When you enter the church, there may be a bit of noise in the vestibule, but it's not chaotic or extreme (at least, as coming from the adults). Once you enter the main church, though, things are more hushed--but there isn't a total dead silence, either. People don't feel the need to tiptoe to avoid having their shoes make any sound; the creaking of a kneeler or even of an aging pew doesn't sound like a gunshot; there are small rustlings of people settling, pages in a missal turning, purses being set down, and other ordinary sounds.
As the church fills, these ambient noises may grow a bit louder, but there's no loud talking or laughing going on; occasionally when someone enters, a swirl of louder noise from those still in the vestibule may wash over the interior, but it's not prolonged. A baby's happy babbling or a child's inexpert attempts to whisper may be heard, but produce smiles, not grim or angry frowns, on the faces of nearby adults. Someone may begin to lead a rosary out loud, and there may be a few more rustles as rosaries are pulled from pockets and purses; after the rosary finishes, the organist may begin to play some music, or the choir may sing briefly for the last few minutes before Mass begins.
It's pretty obvious that this friendly silence is different from the "gathering space" banter, loud conversations, and chaos that pervades many churches prior to Sunday Mass. But it's also different from the kind of unfriendly silence I've occasionally encountered, and which I find just as off-putting, in its own way, as the gathering space gab-fest.
How is the unfriendly silence different? I think it's different in that it's not quite human. In a church where unfriendly silence is the rule, people find themselves tiptoeing into Mass so that the sound of one's Sunday shoes hitting the floor will not cause a wave of dirty looks from the already-gathered worshipers; the unfortunate squeak made by a kneeler or an elderly pew will cause heads to snap in the offender's direction and glares of ire to be sent forth by those so rudely pulled away from their contemplation of Heaven; and Heaven help you if your purse rustles or, the good Lord forbid, clanks when you set it on the floor! There is no permissible rustling at all; if the pages in one's missal stick together one had better just give up, rather than create the slightest noise trying to correct the problem, and if the rosary is led you'd better already have your rosary in hand when you enter the church, or else just use your fingers to count the prayers.
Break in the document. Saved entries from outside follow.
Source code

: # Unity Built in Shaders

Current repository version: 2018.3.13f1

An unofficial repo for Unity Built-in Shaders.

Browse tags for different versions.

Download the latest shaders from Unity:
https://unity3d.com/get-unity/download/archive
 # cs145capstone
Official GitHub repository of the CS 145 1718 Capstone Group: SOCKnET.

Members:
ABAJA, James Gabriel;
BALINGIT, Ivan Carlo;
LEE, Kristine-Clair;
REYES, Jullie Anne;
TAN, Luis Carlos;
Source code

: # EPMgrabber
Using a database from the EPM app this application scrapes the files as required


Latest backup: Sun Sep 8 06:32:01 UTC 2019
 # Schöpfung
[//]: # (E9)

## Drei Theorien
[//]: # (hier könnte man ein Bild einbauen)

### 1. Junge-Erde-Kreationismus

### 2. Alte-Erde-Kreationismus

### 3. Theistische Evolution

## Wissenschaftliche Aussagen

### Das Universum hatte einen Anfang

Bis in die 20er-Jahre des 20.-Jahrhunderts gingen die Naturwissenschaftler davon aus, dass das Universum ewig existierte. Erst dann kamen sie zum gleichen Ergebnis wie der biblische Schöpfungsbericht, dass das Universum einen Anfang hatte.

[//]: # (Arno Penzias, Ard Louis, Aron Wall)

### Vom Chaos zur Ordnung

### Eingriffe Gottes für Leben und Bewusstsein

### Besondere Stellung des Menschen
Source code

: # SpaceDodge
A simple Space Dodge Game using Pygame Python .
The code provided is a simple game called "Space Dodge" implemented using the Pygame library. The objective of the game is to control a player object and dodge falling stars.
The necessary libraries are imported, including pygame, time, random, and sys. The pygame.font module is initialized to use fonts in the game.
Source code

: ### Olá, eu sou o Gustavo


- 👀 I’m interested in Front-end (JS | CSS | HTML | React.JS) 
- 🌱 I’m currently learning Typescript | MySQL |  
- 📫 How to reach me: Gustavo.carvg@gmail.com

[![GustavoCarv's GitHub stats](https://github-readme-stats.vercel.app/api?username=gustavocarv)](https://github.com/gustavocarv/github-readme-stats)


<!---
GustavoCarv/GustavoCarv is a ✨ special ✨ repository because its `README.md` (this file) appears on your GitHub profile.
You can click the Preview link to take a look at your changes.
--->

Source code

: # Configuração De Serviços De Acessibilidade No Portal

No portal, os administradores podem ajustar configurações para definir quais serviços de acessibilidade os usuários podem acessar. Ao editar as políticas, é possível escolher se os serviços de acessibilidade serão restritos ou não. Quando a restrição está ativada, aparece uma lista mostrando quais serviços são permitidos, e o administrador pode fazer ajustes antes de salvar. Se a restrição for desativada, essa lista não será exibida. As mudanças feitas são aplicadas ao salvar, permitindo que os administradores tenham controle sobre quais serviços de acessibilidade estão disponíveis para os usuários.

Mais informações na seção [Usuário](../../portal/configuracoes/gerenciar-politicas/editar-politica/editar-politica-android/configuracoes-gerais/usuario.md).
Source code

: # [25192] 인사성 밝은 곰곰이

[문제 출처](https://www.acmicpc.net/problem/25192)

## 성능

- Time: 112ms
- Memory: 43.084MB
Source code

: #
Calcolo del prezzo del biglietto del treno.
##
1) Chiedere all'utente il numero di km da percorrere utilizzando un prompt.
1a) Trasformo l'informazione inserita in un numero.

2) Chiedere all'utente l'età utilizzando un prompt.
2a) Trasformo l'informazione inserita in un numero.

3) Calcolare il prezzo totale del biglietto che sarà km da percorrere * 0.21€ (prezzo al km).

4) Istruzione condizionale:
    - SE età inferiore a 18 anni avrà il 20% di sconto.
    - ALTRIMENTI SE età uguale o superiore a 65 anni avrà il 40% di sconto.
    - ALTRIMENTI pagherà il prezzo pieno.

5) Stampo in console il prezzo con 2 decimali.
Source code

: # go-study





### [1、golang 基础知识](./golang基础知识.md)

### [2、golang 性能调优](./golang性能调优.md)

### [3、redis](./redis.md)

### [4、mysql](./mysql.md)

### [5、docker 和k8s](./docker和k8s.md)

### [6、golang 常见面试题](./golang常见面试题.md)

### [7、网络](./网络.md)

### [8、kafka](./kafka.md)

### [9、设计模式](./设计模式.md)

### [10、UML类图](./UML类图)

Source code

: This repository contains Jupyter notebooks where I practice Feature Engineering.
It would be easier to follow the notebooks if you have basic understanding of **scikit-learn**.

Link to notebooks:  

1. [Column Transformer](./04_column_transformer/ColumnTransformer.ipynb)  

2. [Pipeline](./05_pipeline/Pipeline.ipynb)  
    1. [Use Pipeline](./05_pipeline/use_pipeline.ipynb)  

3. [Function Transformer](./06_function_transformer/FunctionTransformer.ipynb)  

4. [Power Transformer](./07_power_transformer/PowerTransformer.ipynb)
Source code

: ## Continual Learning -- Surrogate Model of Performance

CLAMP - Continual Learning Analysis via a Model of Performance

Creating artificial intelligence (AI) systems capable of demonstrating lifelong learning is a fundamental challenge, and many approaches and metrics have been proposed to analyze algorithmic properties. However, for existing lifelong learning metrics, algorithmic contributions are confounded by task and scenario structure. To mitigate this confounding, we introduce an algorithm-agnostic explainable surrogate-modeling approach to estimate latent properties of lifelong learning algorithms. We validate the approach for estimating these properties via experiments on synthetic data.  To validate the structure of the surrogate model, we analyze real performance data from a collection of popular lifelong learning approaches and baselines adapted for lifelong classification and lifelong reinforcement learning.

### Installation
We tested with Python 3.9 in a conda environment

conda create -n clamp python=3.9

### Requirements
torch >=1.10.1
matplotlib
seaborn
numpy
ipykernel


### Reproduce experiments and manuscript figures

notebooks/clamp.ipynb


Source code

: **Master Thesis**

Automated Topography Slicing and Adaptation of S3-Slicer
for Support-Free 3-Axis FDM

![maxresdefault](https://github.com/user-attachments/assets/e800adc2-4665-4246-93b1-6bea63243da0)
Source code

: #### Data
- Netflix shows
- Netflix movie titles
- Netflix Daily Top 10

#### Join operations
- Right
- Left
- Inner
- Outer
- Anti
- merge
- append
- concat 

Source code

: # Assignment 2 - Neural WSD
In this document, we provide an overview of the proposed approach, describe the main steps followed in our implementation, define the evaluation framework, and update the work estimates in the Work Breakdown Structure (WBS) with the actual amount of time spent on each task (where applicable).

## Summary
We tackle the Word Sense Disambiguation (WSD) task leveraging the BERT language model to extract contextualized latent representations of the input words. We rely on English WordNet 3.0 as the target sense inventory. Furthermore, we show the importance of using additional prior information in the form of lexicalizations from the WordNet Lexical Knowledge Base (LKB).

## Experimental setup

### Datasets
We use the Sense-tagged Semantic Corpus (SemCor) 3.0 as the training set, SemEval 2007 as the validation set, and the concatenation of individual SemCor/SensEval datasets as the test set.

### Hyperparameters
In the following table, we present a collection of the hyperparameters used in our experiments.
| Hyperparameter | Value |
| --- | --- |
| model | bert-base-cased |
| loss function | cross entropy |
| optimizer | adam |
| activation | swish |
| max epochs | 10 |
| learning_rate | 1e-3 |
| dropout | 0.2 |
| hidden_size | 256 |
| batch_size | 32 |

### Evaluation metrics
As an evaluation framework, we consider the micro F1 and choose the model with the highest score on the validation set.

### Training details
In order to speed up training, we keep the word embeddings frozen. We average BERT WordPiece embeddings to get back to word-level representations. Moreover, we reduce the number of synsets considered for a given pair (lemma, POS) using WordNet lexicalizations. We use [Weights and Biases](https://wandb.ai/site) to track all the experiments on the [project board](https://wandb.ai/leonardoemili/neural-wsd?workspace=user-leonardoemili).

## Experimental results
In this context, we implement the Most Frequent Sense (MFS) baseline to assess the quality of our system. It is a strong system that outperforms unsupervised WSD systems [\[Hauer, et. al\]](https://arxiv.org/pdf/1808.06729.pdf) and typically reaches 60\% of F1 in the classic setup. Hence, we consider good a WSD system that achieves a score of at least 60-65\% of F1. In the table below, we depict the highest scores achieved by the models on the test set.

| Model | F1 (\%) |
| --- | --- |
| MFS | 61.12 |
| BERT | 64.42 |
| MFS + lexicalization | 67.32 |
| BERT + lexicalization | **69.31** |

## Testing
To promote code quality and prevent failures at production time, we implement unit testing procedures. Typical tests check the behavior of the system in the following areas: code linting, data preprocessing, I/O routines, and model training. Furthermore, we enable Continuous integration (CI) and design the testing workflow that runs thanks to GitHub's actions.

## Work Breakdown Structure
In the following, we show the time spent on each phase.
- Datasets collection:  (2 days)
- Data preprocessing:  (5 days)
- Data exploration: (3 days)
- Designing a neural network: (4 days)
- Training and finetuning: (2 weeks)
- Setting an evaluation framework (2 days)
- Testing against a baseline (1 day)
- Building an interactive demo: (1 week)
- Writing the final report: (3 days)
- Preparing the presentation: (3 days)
A baby with the hiccups will be driven, along with his tearful mother, out of the church building by the angry stares flung their way; there will be no music until the Processional (and possibly not even then, because everyone knows that hymns and singing were an evil invention of Modernists); and if that tragedy of all tragedies, the kneeler slipping from one's hand to bump audibly on the floor when one attempts to set it down at the Canon, happens to one, one might wish to get a list of the parishioners from the parish secretary after Mass so one can write a personal letter of apology to every person in the parish, whether they happened to be at that particular Mass or not.
Like I said above, I prefer the "friendly silence" atmosphere, where people aren't shunned for, say, an errant cough or a dreaded cell-phone mistake (but where no one would dream of purposefully coughing to the point of distraction or actually answering a cell phone either). There are church atmospheres that are too casual, too chatty, too distracting, too centered on the congregation and on making them all feel special every single second of the Mass--but there are also church atmospheres that make the thought of Purgatory seem warm and inviting by comparison. The trick is to avoid either extreme.